Video: Andy Worthington and Ramzi Kassem Discuss Trump, Obama, Guantánamo and Torture at Revolution Books in Harlem

Andy Worthington and Ramzi Kassem listening to a question from the audience at a discussion about Guantanamo at Revolution Books on January 13, 2017. Please support my work! I’m currently trying to raise $2500 (£2000) to support my writing and campaigning on Guantánamo and related issues over the first two months of the Trump administration.

 


On Sunday I got back from my US tour to coincide with the 15th anniversary of the opening of Guantánamo, which was on January 11, and I’m posting the video below of a powerful event I took part in during my visit — a panel discussion, on “Trump, Torture and Guantánamo” (and Barack Obama’s legacy) at Revolution Books in Harlem.

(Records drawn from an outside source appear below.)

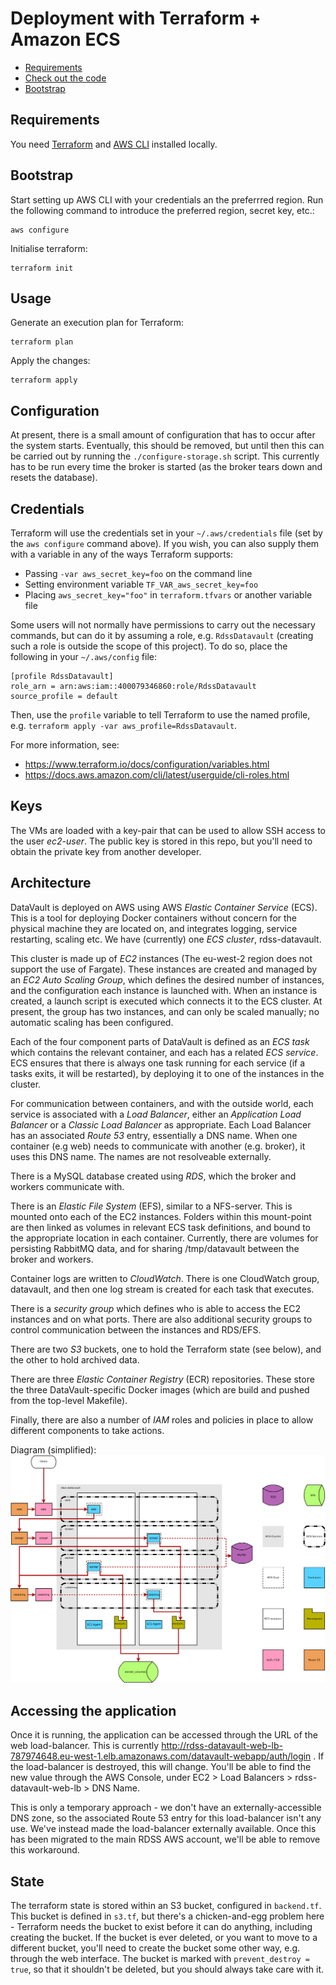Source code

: # Deployment with Terraform + Amazon ECS

- [Requirements](#requirements)
- [Check out the code](#check-out-the-code)
- [Bootstrap](#bootstrap)

## Requirements

You need [Terraform](https://www.terraform.io) and [AWS CLI](https://aws.amazon.com/cli/) installed locally.

## Bootstrap

Start setting up AWS CLI with your credentials an the preferrred region. Run the following command to introduce the preferred region, secret key, etc.:

    aws configure

Initialise terraform:

    terraform init

## Usage

Generate an execution plan for Terraform:

    terraform plan

Apply the changes:

    terraform apply

## Configuration

At present, there is a small amount of configuration that has to occur after the system starts.
Eventually, this should be removed, but until then this can be carried out by running the `./configure-storage.sh` script.
This currently has to be run every time the broker is started (as the broker tears down and resets the database).

## Credentials

Terraform will use the credentials set in your `~/.aws/credentials` file (set by the `aws configure` command above).
If you wish, you can also supply them with a variable in any of the ways Terraform supports:

* Passing `-var aws_secret_key=foo` on the command line
* Setting environment variable `TF_VAR_aws_secret_key=foo`
* Placing `aws_secret_key="foo"` in `terraform.tfvars` or another variable file

Some users will not normally have permissions to carry out the necessary commands, but can do it by assuming a role, e.g. `RdssDatavault` (creating such a role is outside the scope of this project).
To do so, place the following in your `~/.aws/config` file:

    [profile RdssDatavault]
    role_arn = arn:aws:iam::400079346860:role/RdssDatavault
    source_profile = default

Then, use the `profile` variable to tell Terraform to use the named profile, e.g. `terraform apply -var aws_profile=RdssDatavault`.

For more information, see:

* https://www.terraform.io/docs/configuration/variables.html
* https://docs.aws.amazon.com/cli/latest/userguide/cli-roles.html

## Keys

The VMs are loaded with a key-pair that can be used to allow SSH access to the user *ec2-user*.
The public key is stored in this repo, but you'll need to obtain the private key from another developer.

## Architecture

DataVault is deployed on AWS using AWS *Elastic Container Service* (ECS).
This is a tool for deploying Docker containers without concern for the physical machine they are located on, and integrates logging, service restarting, scaling etc.
We have (currently) one *ECS cluster*, rdss-datavault.

This cluster is made up of *EC2* instances (The eu-west-2 region does not support the use of Fargate).
These instances are created and managed by an *EC2 Auto Scaling Group*, which defines the desired number of instances, and the configuration each instance is launched with.
When an instance is created, a launch script is executed which connects it to the ECS cluster.
At present, the group has two instances, and can only be scaled manually; no automatic scaling has been configured.

Each of the four component parts of DataVault is defined as an *ECS task* which contains the relevant container, and each has a related *ECS service*.
ECS ensures that there is always one task running for each service (if a tasks exits, it will be restarted), by deploying it to one of the instances in the cluster.

For communication between containers, and with the outside world, each service is associated with a *Load Balancer*, either an *Application Load Balancer* or a *Classic Load Balancer* as appropriate.
Each Load Balancer has an associated *Route 53* entry, essentially a DNS name.
When one container (e.g web) needs to communicate with another (e.g. broker), it uses this DNS name.
The names are not resolveable externally.

There is a MySQL database created using *RDS*, which the broker and workers communicate with.

There is an *Elastic File System* (EFS), similar to a NFS-server.
This is mounted onto each of the EC2 instances.
Folders within this mount-point are then linked as volumes in relevant ECS task definitions, and bound to the appropriate location in each container.
Currently, there are volumes for persisting RabbitMQ data, and for sharing /tmp/datavault between the broker and workers.

Container logs are written to *CloudWatch*.
There is one CloudWatch group, datavault, and then one log stream is created for each task that executes.

There is a *security group* which defines who is able to access the EC2 instances and on what ports.
There are also additional security groups to control communication between the instances and RDS/EFS.

There are two *S3* buckets, one to hold the Terraform state (see below), and the other to hold archived data.

There are three *Elastic Container Registry* (ECR) repositories.
These store the three DataVault-specific Docker images (which are build and pushed from the top-level Makefile).

Finally, there are also a number of *IAM* roles and policies in place to allow different components to take actions.

Diagram (simplified): ![](aws.png)

## Accessing the application

Once it is running, the application can be accessed through the URL of the web load-balancer.
This is currently http://rdss-datavault-web-lb-787974648.eu-west-1.elb.amazonaws.com/datavault-webapp/auth/login . 
If the load-balancer is destroyed, this will change.
You'll be able to find the new value through the AWS Console, under EC2 > Load Balancers > rdss-datavault-web-lb > DNS Name.

This is only a temporary approach - we don't have an externally-accessible DNS zone, so the associated Route 53 entry for this load-balancer isn't any use.
We've instead made the load-balancer externally available.
Once this has been migrated to the main RDSS AWS account, we'll be able to remove this workaround.

## State

The terraform state is stored within an S3 bucket, configured in `backend.tf`.
This bucket is defined in `s3.tf`, but there's a chicken-and-egg problem here - Terraform needs the bucket to exist before it can do anything, including creating the bucket.
If the bucket is ever deleted, or you want to move to a different bucket, you'll need to create the bucket some other way, e.g. through the web interface.
The bucket is marked with `prevent_destroy = true`, so that it shouldn't be deleted, but you should always take care with it.
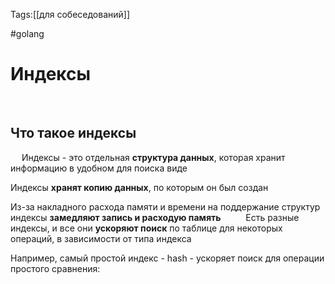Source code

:Tags:[[для собеседований]]

#golang 



# Индексы
 
## Что такое индексы
 
Индексы - это отдельная **структура данных**, которая хранит информацию в удобном для поиска виде

Индексы **хранят копию данных**, по которым он был создан

Из-за накладного расхода памяти и времени на поддержание структур индексы **замедляют запись и расходую память**
 
 
Есть разные индексы, и все они **ускоряют поиск** по таблице для некоторых операций, в зависимости от типа индекса

Например, самый простой индекс - hash - ускоряет поиск для операции простого сравнения:






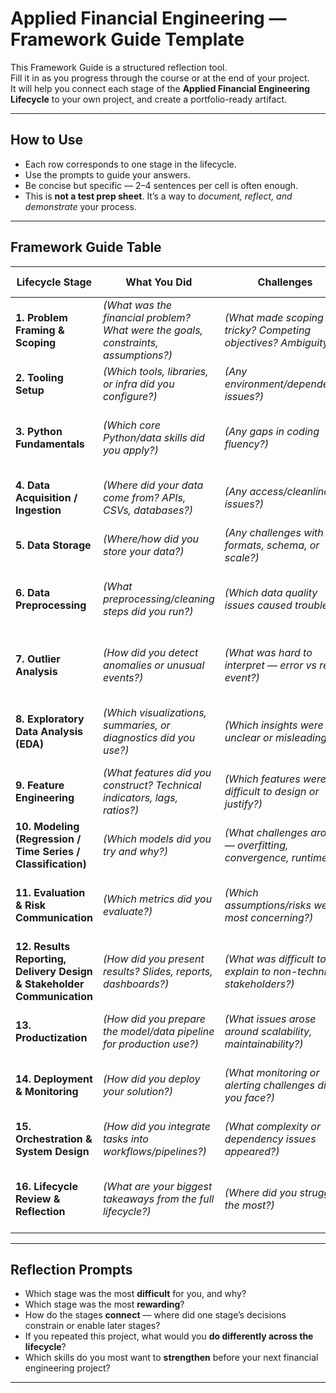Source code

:# Applied Financial Engineering — Framework Guide Template

This Framework Guide is a structured reflection tool.  
Fill it in as you progress through the course or at the end of your project.  
It will help you connect each stage of the **Applied Financial Engineering Lifecycle** to your own project, and create a portfolio-ready artifact.

---

## How to Use
- Each row corresponds to one stage in the lifecycle.  
- Use the prompts to guide your answers.  
- Be concise but specific — 2–4 sentences per cell is often enough.  
- This is **not a test prep sheet**. It’s a way to *document, reflect, and demonstrate* your process.

---

## Framework Guide Table

| Lifecycle Stage | What You Did | Challenges | Solutions / Decisions | Future Improvements |
|-----------------|--------------|------------|-----------------------|---------------------|
| **1. Problem Framing & Scoping** | *(What was the financial problem? What were the goals, constraints, assumptions?)* | *(What made scoping tricky? Competing objectives? Ambiguity?)* | *(How did you resolve scope, define success metrics?)* | *(How could you frame/clarify better next time?)* |
| **2. Tooling Setup** | *(Which tools, libraries, or infra did you configure?)* | *(Any environment/dependency issues?)* | *(How did you resolve setup problems?)* | *(What would you automate or streamline?)* |
| **3. Python Fundamentals** | *(Which core Python/data skills did you apply?)* | *(Any gaps in coding fluency?)* | *(How did you close them — e.g., code reviews, practice?)* | *(What skills should you keep strengthening?)* |
| **4. Data Acquisition / Ingestion** | *(Where did your data come from? APIs, CSVs, databases?)* | *(Any access/cleanliness issues?)* | *(How did you structure ingestion pipelines?)* | *(What would you improve — e.g., robustness, automation?)* |
| **5. Data Storage** | *(Where/how did you store your data?)* | *(Any challenges with formats, schema, or scale?)* | *(Which design choices did you make?)* | *(What storage improvements would help?)* |
| **6. Data Preprocessing** | *(What preprocessing/cleaning steps did you run?)* | *(Which data quality issues caused trouble?)* | *(How did you decide on imputation, normalization, etc.?)* | *(How could preprocessing be improved?)* |
| **7. Outlier Analysis** | *(How did you detect anomalies or unusual events?)* | *(What was hard to interpret — error vs real event?)* | *(How did you decide whether to drop, cap, or keep outliers?)* | *(What techniques would you add next time?)* |
| **8. Exploratory Data Analysis (EDA)** | *(Which visualizations, summaries, or diagnostics did you use?)* | *(Which insights were unclear or misleading?)* | *(How did you clarify patterns, distributions, correlations?)* | *(What extra EDA would help?)* |
| **9. Feature Engineering** | *(What features did you construct? Technical indicators, lags, ratios?)* | *(Which features were difficult to design or justify?)* | *(How did you validate usefulness of features?)* | *(What domain-driven features could you add?)* |
| **10. Modeling (Regression / Time Series / Classification)** | *(Which models did you try and why?)* | *(What challenges arose — overfitting, convergence, runtime?)* | *(How did you choose/tune the final model?)* | *(What alternative models would you try in future?)* |
| **11. Evaluation & Risk Communication** | *(Which metrics did you evaluate?)* | *(Which assumptions/risks were most concerning?)* | *(How did you communicate uncertainty, error, tradeoffs?)* | *(What evaluation methods would improve robustness?)* |
| **12. Results Reporting, Delivery Design & Stakeholder Communication** | *(How did you present results? Slides, reports, dashboards?)* | *(What was difficult to explain to non-technical stakeholders?)* | *(What delivery choices helped communication land?)* | *(What would you change in delivery/communication?)* |
| **13. Productization** | *(How did you prepare the model/data pipeline for production use?)* | *(What issues arose around scalability, maintainability?)* | *(What design decisions ensured reliability?)* | *(What productization steps would you add?)* |
| **14. Deployment & Monitoring** | *(How did you deploy your solution?)* | *(What monitoring or alerting challenges did you face?)* | *(How did you track model drift or system performance?)* | *(What would you upgrade in deployment/monitoring?)* |
| **15. Orchestration & System Design** | *(How did you integrate tasks into workflows/pipelines?)* | *(What complexity or dependency issues appeared?)* | *(How did you solve orchestration problems?)* | *(What would you change in system design?)* |
| **16. Lifecycle Review & Reflection** | *(What are your biggest takeaways from the full lifecycle?)* | *(Where did you struggle the most?)* | *(What patterns or strategies helped across multiple stages?)* | *(What would you do differently in your next project?)* |

---

## Reflection Prompts

- Which stage was the most **difficult** for you, and why?  
- Which stage was the most **rewarding**?  
- How do the stages **connect** — where did one stage’s decisions constrain or enable later stages?  
- If you repeated this project, what would you **do differently across the lifecycle**?  
- Which skills do you most want to **strengthen** before your next financial engineering project?  

---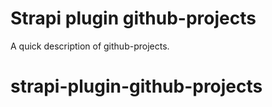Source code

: # Strapi plugin github-projects

A quick description of github-projects.
# strapi-plugin-github-projects

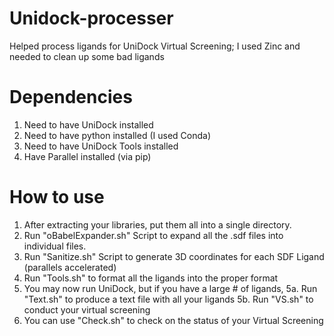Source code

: # Unidock-processer
Helped process ligands for UniDock Virtual Screening; I used Zinc and needed to clean up some bad ligands

# Dependencies
1. Need to have UniDock installed
2. Need to have python installed (I used Conda)
3. Need to have UniDock Tools installed
4. Have Parallel installed (via pip)

# How to use
1. After extracting your libraries, put them all into a single directory.
2. Run "oBabelExpander.sh" Script to expand all the .sdf files into individual files.
3. Run "Sanitize.sh" Script to generate 3D coordinates for each SDF Ligand (parallels accelerated)
4. Run "Tools.sh" to format all the ligands into the proper format
5. You may now run UniDock, but if you have a large # of ligands,
  5a. Run "Text.sh" to produce a text file with all your ligands
  5b. Run "VS.sh" to conduct your virtual screening
6. You can use "Check.sh" to check on the status of your Virtual Screening
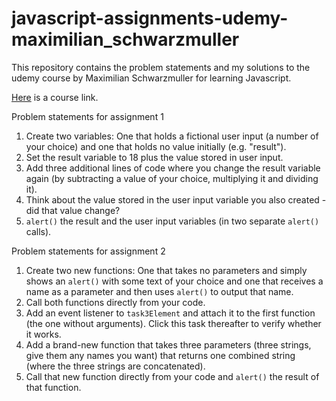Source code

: # javascript-assignments-udemy-maximilian_schwarzmuller
This repository contains the problem statements and my solutions to the udemy course by Maximilian Schwarzmuller for learning Javascript.

[Here](https://www.udemy.com/share/1029Rk3@5UV9EizvtEjK0EbAWRtI0lNkIW65-p8UnqPhspOYg07V6tThOqdt0iJUrisAak5Fxw==/) is a course link. 

Problem statements for assignment 1<br>
<ol>
      <li>
        Create two variables: One that holds a fictional user input (a number of
        your choice) and one that holds no value initially (e.g. "result").
      </li>
      <li>
        Set the result variable to 18 plus the value stored in user input.
      </li>
      <li>
        Add three additional lines of code where you change the result variable
        again (by subtracting a value of your choice, multiplying it and
        dividing it).
      </li>
      <li>
        Think about the value stored in the user input variable you also created
        - did that value change?
      </li>
      <li>
        <code>alert()</code> the result and the user input variables (in two
        separate <code>alert()</code> calls).
      </li>
    </ol>
    
Problem statements for assignment 2 <br>
<ol>
      <li>
        Create two new functions: One that takes no parameters and simply shows
        an <code>alert()</code> with some text of your choice and one that
        receives a name as a parameter and then uses <code>alert()</code> to
        output that name.
      </li>
      <li>
        Call both functions directly from your code.
      </li>
      <li id="task-3">
        Add an event listener to <code>task3Element</code> and attach it to the
        first function (the one without arguments). Click this task thereafter
        to verify whether it works.
      </li>
      <li>
        Add a brand-new function that takes three parameters (three strings,
        give them any names you want) that returns one combined string (where the
        three strings are concatenated).
      </li>
      <li>
        Call that new function directly from your code and
        <code>alert()</code> the result of that function.
      </li>
    </ol>
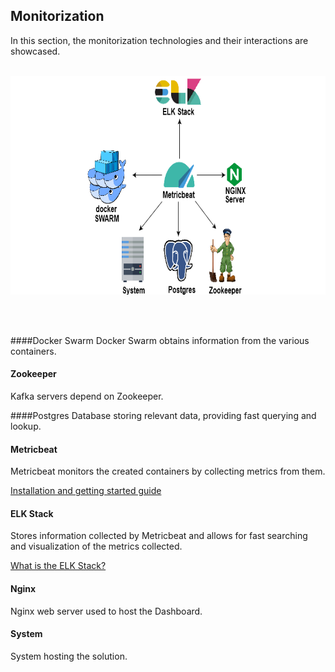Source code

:
## Monitorization

In this section, the monitorization technologies and their interactions are showcased.

<br>

<img src="styles/img/monitorization.png" style="height:350px ; width: auto">

<br><br>

####Docker Swarm
Docker Swarm obtains information from the various containers.

#### Zookeeper
Kafka servers depend on Zookeeper.

####Postgres
Database storing relevant data, providing fast querying and lookup.

#### Metricbeat
Metricbeat monitors the created containers by collecting metrics from them.

[Installation and getting started guide](https://www.elastic.co/downloads/beats/metricbeat)

#### ELK Stack
Stores information collected by Metricbeat and allows for fast searching and visualization of the metrics collected.

[What is the ELK Stack?](https://www.elastic.co/elk-stack)

#### Nginx
Nginx web server used to host the Dashboard.

#### System
System hosting the solution.
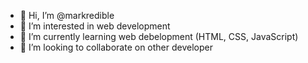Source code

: - 👋 Hi, I’m @markredible
- 👀 I’m interested in web development
- 🌱 I’m currently learning web debelopment (HTML, CSS, JavaScript)
- 💞️ I’m looking to collaborate on other developer


<!---
markredible/markredible is a ✨ special ✨ repository because its `README.md` (this file) appears on your GitHub profile.
You can click the Preview link to take a look at your changes.
--->
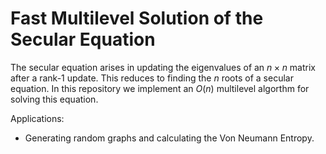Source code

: # Fast Multilevel Solution of the Secular Equation
The secular equation arises in updating the eigenvalues of an $n \times n$ matrix after a rank-1 update. This reduces to finding the $n$ roots of a secular equation. In this repository we implement an $O(n)$ multilevel algorthm for solving this equation.

Applications:
* Generating random graphs and calculating the Von Neumann Entropy.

I was delighted to take part in the event with another speaker I had invited, Ramzi Kassem, a law professor at City University of New York (CUNY), with whom I have appeared at events many times before (see here, for example), and who, back in 2012, provided me exclusively with unclassified notes of meetings with Shaker Aamer, the last British resident in Guantánamo, which I published on my website and on the website of the Close Guantánamo campaign that I co-founded with the attorney Tom Wilner in January 2012, marking the 10th anniversary of the prison’s opening.


Because of the uncertainties surrounding the transition from Barack Obama’s presidency to that of Donald Trump’s, I was involved in fewer events than usual on this visit — my seventh in a row to coincide with the anniversary of Guantánamo’s opening, all of which have been arranged by Debra Sweet of the World Can’t Wait — although everything I took part in was extremely worthwhile. I have previously posted the video of my speech outside the Supreme Court on Jan. 11, and the video of the panel discussion I initiated on Jan. 11 at New America, which also featured Tom Wilner, former Congressman Jim Moran, and Rosa Brooks and Peter Bergen of New America, and I’m pleased to be posting the video below, via Vimeo:



“Trump, Torture, and Guantanamo” from Revolution Books on Vimeo.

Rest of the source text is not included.